Repeat the lines from the line with "Ordenar los numeros" to the line with "Company | varchar(250) |" in the listing below, keeping both end lines and adding nothing.

* Records supplied:
+--
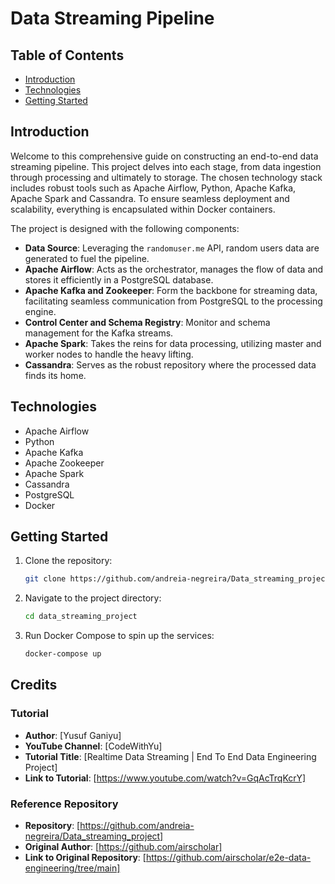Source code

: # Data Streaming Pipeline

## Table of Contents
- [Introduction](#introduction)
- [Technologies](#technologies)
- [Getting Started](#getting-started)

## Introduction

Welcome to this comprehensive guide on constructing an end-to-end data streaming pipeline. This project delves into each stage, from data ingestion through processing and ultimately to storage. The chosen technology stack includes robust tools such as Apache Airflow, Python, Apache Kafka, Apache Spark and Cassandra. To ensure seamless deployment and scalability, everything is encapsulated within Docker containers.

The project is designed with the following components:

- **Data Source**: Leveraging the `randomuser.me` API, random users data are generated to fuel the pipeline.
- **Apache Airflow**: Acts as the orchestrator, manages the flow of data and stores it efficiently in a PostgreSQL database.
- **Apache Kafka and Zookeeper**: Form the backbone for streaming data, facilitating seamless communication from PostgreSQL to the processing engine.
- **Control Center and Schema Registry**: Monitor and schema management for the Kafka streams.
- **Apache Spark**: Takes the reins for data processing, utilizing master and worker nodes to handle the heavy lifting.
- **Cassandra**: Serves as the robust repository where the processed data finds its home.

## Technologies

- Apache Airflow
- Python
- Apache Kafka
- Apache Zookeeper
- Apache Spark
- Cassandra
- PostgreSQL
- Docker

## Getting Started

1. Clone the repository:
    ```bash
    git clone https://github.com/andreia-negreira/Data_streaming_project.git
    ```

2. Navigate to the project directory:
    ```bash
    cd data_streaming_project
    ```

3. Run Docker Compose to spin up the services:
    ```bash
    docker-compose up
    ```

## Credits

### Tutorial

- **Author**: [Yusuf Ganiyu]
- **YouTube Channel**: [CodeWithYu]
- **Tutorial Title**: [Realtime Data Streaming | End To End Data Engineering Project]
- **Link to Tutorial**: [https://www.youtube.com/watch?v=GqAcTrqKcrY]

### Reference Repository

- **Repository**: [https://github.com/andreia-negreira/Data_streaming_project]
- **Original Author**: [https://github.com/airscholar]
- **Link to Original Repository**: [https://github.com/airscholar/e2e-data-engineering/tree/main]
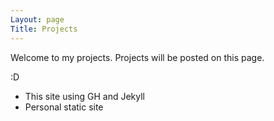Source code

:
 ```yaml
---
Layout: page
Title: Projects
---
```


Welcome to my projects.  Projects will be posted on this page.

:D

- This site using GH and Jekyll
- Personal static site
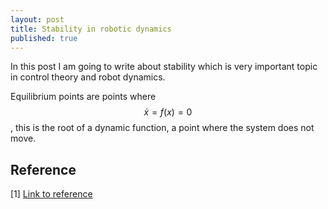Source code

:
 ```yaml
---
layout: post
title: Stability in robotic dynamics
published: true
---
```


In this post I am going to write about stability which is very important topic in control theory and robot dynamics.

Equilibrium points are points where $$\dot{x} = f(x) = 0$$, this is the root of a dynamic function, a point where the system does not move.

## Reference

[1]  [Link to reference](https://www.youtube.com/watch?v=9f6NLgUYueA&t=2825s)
+--
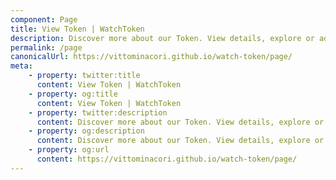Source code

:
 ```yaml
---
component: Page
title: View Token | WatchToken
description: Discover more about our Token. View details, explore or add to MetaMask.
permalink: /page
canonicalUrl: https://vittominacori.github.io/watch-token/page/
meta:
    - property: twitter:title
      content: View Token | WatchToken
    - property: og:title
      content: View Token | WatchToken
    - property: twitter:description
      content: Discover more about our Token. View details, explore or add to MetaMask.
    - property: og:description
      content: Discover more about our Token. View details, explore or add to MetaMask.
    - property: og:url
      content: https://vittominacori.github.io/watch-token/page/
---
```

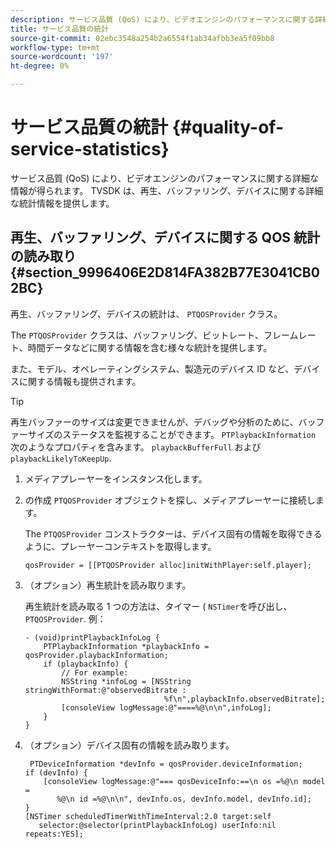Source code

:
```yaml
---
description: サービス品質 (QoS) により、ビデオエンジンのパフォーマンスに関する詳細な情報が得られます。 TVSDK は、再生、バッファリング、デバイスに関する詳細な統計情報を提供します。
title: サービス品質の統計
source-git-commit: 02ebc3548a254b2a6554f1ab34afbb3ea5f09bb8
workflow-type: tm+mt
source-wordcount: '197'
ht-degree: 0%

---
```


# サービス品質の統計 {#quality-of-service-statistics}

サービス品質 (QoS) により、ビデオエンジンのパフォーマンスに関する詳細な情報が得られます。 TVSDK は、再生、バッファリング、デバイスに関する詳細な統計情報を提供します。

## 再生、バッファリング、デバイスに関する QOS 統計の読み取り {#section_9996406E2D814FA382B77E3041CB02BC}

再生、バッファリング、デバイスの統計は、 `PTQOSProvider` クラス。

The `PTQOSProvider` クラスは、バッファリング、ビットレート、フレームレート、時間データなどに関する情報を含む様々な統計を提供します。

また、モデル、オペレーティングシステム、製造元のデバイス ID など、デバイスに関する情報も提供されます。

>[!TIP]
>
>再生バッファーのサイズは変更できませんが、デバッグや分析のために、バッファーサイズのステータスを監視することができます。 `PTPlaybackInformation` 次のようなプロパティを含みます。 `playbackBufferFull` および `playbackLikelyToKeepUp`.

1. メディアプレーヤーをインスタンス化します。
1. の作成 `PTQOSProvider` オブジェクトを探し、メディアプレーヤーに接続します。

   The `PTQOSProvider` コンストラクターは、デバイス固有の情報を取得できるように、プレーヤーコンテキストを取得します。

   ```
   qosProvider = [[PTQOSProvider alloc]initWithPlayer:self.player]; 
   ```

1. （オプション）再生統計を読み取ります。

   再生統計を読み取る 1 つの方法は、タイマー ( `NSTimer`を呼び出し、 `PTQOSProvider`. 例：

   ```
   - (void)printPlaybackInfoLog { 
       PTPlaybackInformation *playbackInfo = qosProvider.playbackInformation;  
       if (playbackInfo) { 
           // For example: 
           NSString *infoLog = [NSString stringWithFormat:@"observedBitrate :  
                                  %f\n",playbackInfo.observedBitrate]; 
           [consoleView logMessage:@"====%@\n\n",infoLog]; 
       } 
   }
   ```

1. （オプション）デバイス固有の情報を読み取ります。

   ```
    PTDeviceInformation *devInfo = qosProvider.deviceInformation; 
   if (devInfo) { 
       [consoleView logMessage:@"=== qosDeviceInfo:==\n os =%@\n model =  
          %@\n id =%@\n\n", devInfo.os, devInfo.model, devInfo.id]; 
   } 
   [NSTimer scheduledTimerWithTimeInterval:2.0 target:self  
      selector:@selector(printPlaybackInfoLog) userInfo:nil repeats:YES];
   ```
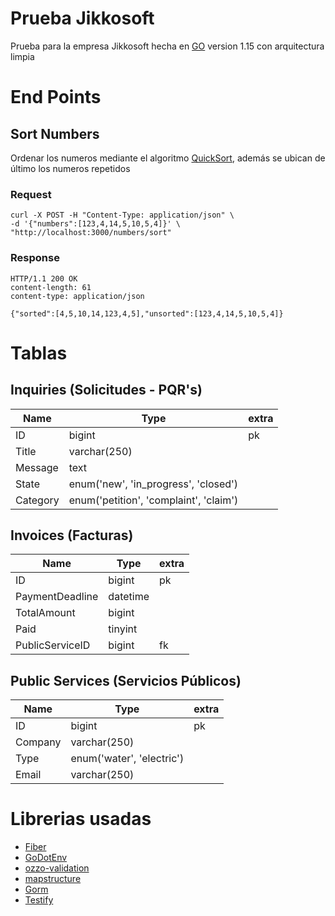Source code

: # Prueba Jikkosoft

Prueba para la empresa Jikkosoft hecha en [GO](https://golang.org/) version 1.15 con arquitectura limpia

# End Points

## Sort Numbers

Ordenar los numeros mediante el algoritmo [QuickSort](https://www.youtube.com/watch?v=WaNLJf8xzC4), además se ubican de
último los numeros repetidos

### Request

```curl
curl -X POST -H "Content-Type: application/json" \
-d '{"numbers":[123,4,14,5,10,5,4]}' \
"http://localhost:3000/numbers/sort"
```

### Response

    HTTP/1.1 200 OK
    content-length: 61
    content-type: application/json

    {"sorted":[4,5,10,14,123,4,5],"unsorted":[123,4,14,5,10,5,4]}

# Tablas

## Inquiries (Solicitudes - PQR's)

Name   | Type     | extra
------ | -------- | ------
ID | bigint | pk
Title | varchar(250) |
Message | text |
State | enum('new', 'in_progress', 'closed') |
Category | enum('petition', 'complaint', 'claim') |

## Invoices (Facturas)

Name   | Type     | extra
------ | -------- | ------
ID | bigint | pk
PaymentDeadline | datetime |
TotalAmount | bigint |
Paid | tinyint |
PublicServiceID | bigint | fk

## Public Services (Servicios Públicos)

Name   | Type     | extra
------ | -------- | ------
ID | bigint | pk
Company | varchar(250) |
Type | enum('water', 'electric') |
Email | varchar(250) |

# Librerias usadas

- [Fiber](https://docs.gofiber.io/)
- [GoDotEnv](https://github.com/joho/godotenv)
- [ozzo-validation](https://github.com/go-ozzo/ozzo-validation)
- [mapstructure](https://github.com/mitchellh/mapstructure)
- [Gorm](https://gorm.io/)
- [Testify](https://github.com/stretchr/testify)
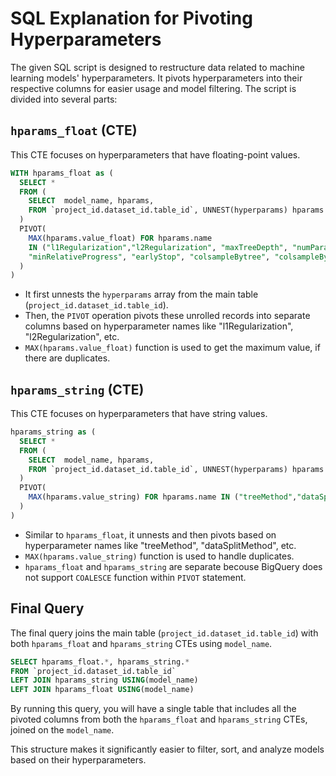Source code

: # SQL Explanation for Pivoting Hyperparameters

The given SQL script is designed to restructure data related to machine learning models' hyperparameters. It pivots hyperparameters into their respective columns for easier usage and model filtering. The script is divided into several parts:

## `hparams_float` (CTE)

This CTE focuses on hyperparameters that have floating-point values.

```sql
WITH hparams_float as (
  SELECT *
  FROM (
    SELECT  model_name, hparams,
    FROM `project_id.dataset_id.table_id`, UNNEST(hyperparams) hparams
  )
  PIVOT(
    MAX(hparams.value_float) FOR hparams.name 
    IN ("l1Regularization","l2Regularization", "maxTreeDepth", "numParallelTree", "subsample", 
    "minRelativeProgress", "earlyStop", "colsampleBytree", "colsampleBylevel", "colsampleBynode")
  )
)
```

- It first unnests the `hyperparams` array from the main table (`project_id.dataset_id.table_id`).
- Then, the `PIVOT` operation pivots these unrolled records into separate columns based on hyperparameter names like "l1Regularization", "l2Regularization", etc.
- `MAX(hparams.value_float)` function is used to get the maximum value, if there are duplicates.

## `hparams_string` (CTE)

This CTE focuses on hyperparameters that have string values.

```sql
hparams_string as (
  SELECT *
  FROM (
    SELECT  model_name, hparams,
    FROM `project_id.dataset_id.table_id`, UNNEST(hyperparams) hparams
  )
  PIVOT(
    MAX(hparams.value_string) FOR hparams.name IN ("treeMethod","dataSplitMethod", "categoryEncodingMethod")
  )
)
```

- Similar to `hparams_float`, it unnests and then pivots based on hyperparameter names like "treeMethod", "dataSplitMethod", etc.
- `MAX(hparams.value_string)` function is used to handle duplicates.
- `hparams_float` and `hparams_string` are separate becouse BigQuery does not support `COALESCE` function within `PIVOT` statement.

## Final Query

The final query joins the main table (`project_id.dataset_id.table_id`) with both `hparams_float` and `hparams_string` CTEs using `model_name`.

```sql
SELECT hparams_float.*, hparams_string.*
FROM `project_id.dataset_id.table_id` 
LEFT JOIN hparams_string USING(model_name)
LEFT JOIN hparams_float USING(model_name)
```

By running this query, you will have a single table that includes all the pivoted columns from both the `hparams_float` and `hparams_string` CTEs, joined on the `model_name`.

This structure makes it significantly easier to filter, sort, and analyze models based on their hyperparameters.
+--
* Answer below:
Ordenar los numeros mediante el algoritmo [QuickSort](https://www.youtube.com/watch?v=WaNLJf8xzC4), además se ubican de
último los numeros repetidos

### Request

```curl
curl -X POST -H "Content-Type: application/json" \
-d '{"numbers":[123,4,14,5,10,5,4]}' \
"http://localhost:3000/numbers/sort"
```

### Response

    HTTP/1.1 200 OK
    content-length: 61
    content-type: application/json

    {"sorted":[4,5,10,14,123,4,5],"unsorted":[123,4,14,5,10,5,4]}

# Tablas

## Inquiries (Solicitudes - PQR's)

Name   | Type     | extra
------ | -------- | ------
ID | bigint | pk
Title | varchar(250) |
Message | text |
State | enum('new', 'in_progress', 'closed') |
Category | enum('petition', 'complaint', 'claim') |

## Invoices (Facturas)

Name   | Type     | extra
------ | -------- | ------
ID | bigint | pk
PaymentDeadline | datetime |
TotalAmount | bigint |
Paid | tinyint |
PublicServiceID | bigint | fk

## Public Services (Servicios Públicos)

Name   | Type     | extra
------ | -------- | ------
ID | bigint | pk
Company | varchar(250) |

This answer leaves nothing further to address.